*EXERCISE PROMPT*: Which lines in the records below contain the word "editar"? Copy each of them.

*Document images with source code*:
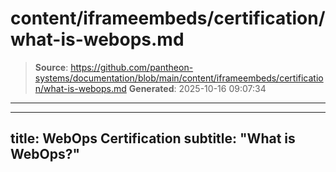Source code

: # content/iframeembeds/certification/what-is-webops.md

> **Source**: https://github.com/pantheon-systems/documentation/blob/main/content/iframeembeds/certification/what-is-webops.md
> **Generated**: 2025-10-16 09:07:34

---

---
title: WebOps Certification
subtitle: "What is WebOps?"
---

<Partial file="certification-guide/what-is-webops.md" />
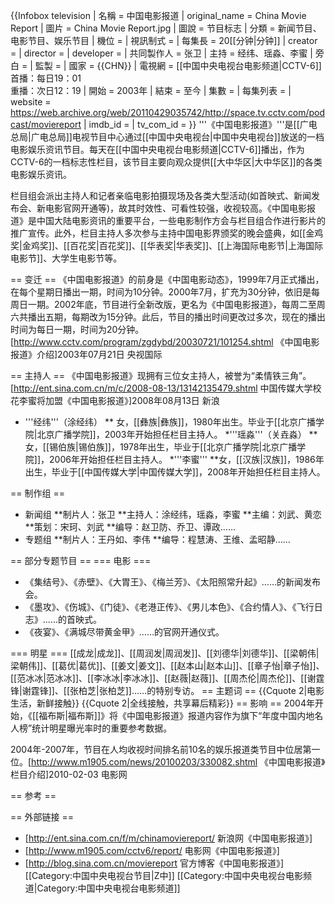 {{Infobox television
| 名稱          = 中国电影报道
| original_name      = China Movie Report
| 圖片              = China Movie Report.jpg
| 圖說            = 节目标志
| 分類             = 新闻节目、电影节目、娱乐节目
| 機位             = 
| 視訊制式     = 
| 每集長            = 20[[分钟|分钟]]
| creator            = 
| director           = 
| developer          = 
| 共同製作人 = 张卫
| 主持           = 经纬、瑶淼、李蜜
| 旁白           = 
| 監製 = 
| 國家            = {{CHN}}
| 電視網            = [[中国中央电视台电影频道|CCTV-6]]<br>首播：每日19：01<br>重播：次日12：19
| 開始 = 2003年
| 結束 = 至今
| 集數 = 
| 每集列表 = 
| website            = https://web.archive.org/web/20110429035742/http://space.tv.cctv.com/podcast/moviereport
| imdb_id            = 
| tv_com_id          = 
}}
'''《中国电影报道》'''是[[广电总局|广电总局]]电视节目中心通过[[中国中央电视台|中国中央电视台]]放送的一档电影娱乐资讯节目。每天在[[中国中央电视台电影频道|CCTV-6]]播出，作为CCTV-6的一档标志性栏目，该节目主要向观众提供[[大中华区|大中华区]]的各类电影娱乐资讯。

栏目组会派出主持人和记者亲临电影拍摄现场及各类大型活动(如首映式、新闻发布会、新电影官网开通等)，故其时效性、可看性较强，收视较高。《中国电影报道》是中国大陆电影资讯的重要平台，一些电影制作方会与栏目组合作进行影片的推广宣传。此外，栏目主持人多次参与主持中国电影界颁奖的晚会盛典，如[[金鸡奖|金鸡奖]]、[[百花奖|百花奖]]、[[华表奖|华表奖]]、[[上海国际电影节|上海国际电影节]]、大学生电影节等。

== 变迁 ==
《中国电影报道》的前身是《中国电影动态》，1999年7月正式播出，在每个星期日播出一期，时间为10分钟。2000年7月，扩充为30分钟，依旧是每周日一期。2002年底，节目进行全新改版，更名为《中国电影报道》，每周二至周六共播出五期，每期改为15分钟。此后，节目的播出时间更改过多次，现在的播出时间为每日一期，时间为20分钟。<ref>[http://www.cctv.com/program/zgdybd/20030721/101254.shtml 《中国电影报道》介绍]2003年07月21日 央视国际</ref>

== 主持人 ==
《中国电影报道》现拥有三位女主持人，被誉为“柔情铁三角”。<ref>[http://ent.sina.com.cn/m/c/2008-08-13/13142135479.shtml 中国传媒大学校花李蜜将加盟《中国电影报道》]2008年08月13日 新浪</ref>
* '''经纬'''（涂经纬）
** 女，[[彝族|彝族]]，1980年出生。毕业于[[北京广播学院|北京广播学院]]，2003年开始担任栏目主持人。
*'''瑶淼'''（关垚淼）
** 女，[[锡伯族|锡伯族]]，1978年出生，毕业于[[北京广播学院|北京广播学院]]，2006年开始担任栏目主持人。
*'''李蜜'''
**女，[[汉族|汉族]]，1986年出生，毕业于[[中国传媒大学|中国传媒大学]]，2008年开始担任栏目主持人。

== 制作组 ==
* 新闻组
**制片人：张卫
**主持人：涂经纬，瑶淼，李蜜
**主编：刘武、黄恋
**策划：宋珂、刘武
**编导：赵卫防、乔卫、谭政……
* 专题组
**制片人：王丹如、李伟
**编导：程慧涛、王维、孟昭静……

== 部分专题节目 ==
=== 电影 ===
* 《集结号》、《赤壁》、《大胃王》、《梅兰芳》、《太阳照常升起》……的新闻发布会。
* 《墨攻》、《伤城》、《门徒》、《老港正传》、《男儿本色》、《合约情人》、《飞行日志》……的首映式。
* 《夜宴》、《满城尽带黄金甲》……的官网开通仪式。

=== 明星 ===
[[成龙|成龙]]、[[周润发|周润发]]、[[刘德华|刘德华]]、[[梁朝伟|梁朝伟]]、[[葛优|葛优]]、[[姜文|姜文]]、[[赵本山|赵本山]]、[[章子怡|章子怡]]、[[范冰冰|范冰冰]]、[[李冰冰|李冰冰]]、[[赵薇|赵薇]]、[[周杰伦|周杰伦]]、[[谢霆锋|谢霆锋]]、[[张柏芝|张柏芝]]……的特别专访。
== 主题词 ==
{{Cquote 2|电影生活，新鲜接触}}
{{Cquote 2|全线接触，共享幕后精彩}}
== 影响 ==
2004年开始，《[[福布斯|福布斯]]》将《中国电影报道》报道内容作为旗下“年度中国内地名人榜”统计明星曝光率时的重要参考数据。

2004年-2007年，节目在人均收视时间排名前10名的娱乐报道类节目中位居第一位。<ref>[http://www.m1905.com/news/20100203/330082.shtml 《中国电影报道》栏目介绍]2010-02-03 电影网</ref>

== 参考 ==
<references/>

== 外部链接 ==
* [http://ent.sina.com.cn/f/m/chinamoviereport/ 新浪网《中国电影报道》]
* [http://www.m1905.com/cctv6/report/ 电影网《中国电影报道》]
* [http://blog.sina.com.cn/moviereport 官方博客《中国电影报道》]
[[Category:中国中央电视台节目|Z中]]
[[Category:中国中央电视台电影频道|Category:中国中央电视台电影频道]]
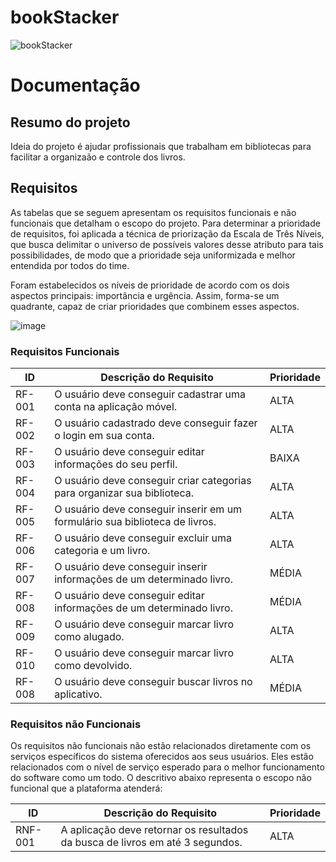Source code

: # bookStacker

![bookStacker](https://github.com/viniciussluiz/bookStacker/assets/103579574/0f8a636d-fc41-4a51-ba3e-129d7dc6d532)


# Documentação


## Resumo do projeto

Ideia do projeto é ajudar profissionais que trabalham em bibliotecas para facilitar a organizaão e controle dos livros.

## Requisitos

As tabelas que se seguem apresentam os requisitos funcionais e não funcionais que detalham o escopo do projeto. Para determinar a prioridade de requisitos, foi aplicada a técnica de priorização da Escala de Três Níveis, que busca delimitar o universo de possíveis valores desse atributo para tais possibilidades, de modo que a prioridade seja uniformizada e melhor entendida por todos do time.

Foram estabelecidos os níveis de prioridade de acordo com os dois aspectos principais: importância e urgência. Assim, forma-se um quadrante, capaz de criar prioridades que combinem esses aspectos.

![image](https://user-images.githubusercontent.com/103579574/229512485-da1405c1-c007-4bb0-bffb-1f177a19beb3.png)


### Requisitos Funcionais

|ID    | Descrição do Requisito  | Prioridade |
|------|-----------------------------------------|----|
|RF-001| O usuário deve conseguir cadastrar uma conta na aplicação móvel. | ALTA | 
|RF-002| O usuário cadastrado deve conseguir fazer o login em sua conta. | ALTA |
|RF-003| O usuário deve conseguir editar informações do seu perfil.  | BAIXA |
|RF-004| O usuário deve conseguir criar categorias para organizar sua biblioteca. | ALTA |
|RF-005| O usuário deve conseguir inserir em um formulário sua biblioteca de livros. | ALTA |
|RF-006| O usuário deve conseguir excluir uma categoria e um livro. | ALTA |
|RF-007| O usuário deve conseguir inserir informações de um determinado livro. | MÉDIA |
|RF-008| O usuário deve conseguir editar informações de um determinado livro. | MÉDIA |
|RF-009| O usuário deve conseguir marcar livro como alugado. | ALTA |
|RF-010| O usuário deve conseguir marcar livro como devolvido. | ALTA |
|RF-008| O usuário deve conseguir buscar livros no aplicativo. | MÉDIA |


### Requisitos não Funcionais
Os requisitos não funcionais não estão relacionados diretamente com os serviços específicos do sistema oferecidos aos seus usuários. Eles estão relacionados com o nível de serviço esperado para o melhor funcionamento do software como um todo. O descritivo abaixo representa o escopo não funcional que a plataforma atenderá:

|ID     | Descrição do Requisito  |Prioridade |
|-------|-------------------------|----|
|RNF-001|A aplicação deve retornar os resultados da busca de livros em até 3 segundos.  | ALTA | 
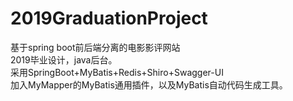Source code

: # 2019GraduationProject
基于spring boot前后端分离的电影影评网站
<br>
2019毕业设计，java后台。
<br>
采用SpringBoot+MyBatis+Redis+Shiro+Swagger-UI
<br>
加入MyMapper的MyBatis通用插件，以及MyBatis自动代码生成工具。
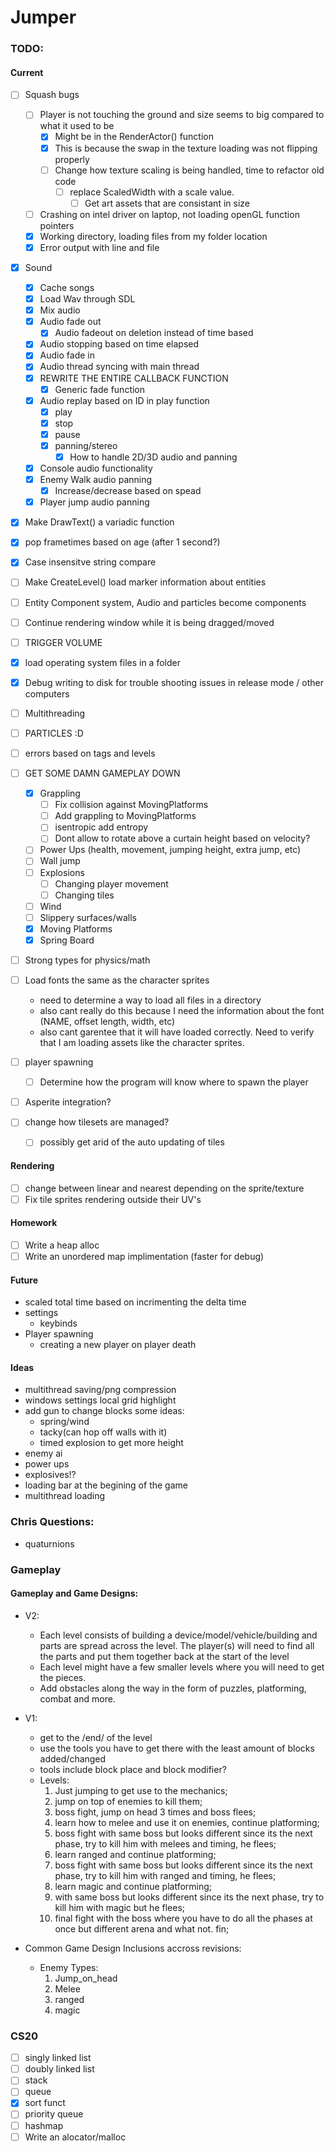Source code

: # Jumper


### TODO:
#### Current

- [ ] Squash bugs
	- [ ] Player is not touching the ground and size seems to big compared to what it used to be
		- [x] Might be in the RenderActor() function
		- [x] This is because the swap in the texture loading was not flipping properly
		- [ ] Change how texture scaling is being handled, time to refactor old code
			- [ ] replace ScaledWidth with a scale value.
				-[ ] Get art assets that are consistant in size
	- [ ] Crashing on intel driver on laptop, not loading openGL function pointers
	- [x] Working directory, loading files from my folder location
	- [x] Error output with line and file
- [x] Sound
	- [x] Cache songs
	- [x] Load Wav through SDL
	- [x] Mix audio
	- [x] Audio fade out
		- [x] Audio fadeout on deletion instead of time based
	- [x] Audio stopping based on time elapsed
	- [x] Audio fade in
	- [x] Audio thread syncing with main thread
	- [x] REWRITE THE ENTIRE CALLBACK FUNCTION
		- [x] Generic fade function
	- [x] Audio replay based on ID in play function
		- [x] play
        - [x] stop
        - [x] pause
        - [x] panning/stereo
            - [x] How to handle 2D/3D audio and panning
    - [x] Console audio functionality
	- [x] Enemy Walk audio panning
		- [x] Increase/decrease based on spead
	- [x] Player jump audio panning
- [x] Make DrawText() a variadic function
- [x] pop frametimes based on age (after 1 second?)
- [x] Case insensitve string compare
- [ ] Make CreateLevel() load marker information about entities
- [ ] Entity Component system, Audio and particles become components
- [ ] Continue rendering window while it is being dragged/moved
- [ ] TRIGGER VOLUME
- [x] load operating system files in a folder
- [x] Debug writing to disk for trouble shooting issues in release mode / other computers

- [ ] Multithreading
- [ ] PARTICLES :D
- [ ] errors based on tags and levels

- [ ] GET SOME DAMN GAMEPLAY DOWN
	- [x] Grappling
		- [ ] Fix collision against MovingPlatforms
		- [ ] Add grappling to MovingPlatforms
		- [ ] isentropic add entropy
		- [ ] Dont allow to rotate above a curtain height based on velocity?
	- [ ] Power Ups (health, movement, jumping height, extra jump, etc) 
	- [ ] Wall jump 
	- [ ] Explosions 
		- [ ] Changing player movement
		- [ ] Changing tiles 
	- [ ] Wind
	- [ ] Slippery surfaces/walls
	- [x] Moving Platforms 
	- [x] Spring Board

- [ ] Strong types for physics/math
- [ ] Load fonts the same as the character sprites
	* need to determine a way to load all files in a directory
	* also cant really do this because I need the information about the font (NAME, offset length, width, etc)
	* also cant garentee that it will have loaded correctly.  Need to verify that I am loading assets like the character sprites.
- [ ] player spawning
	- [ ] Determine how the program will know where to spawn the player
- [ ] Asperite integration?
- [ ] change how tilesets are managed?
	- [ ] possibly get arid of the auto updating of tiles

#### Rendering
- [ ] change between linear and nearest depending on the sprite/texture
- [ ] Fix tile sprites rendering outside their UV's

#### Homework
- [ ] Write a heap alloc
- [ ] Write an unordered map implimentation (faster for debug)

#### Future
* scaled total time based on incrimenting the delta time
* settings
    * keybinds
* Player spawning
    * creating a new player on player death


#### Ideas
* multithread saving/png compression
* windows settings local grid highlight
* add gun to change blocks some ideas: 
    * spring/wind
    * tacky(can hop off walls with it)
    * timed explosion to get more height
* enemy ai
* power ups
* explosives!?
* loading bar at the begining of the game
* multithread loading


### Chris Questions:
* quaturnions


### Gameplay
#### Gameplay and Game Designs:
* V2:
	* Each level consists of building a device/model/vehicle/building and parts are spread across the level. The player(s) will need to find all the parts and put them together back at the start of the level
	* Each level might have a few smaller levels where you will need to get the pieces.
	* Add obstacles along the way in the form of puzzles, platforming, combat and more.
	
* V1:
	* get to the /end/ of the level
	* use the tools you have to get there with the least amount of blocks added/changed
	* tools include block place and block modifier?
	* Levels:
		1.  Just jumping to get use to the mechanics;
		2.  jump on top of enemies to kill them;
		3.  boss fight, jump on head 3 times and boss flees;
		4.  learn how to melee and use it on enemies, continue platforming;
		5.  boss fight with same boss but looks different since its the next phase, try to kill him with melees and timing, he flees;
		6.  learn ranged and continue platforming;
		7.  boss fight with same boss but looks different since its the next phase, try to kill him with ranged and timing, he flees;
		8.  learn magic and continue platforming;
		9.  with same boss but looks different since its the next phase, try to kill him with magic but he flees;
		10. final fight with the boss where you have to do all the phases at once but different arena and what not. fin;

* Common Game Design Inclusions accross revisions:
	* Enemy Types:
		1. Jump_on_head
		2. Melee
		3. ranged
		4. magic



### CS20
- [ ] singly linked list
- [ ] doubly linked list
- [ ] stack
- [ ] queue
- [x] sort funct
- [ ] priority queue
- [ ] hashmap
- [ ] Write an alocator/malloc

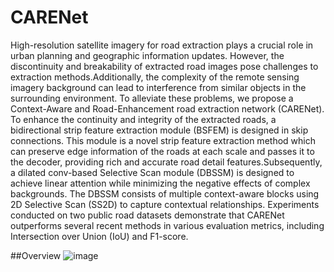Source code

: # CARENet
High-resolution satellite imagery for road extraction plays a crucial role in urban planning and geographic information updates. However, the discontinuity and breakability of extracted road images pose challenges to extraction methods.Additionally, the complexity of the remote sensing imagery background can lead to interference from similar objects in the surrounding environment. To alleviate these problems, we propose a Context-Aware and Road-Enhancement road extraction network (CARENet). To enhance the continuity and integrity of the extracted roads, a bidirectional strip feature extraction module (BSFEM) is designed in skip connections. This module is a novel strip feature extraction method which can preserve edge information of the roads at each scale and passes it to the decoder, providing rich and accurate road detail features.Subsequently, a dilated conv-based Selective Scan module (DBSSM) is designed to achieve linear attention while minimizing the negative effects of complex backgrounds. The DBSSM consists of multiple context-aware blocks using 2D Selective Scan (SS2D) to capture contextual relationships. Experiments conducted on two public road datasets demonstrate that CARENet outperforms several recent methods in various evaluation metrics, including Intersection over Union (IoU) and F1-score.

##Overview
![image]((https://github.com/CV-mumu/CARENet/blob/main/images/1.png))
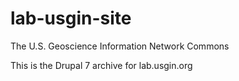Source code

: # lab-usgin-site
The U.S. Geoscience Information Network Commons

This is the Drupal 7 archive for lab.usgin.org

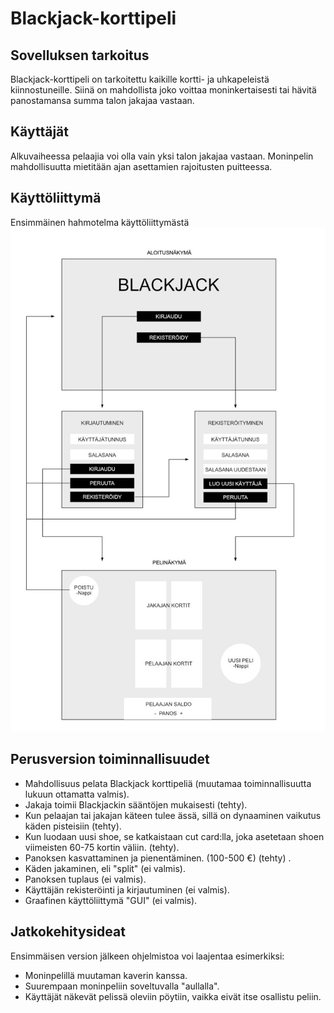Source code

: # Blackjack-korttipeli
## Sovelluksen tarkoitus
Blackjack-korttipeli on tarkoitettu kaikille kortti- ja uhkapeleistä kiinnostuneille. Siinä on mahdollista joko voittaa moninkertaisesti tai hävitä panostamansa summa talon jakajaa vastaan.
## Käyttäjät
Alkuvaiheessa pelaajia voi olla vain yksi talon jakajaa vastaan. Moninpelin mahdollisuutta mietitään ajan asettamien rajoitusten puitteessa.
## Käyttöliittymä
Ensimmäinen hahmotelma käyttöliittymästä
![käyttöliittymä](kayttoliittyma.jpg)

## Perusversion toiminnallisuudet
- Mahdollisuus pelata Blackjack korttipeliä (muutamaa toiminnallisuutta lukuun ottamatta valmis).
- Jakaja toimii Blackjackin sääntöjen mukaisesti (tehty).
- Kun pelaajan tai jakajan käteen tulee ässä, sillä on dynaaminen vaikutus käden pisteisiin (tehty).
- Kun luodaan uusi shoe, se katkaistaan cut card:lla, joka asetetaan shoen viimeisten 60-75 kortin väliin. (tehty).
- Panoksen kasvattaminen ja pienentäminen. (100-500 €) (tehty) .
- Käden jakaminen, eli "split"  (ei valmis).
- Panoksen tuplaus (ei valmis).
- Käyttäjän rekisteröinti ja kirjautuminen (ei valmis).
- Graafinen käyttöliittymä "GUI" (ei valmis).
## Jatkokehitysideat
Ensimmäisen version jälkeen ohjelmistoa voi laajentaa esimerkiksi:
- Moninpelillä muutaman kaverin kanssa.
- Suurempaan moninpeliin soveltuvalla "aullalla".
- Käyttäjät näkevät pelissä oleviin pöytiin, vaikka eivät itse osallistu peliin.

*RESPONSE FOR THIS EXERCISE*:
|RF-003| O usuário deve conseguir editar informações do seu perfil.  | BAIXA |
|RF-008| O usuário deve conseguir editar informações de um determinado livro. | MÉDIA |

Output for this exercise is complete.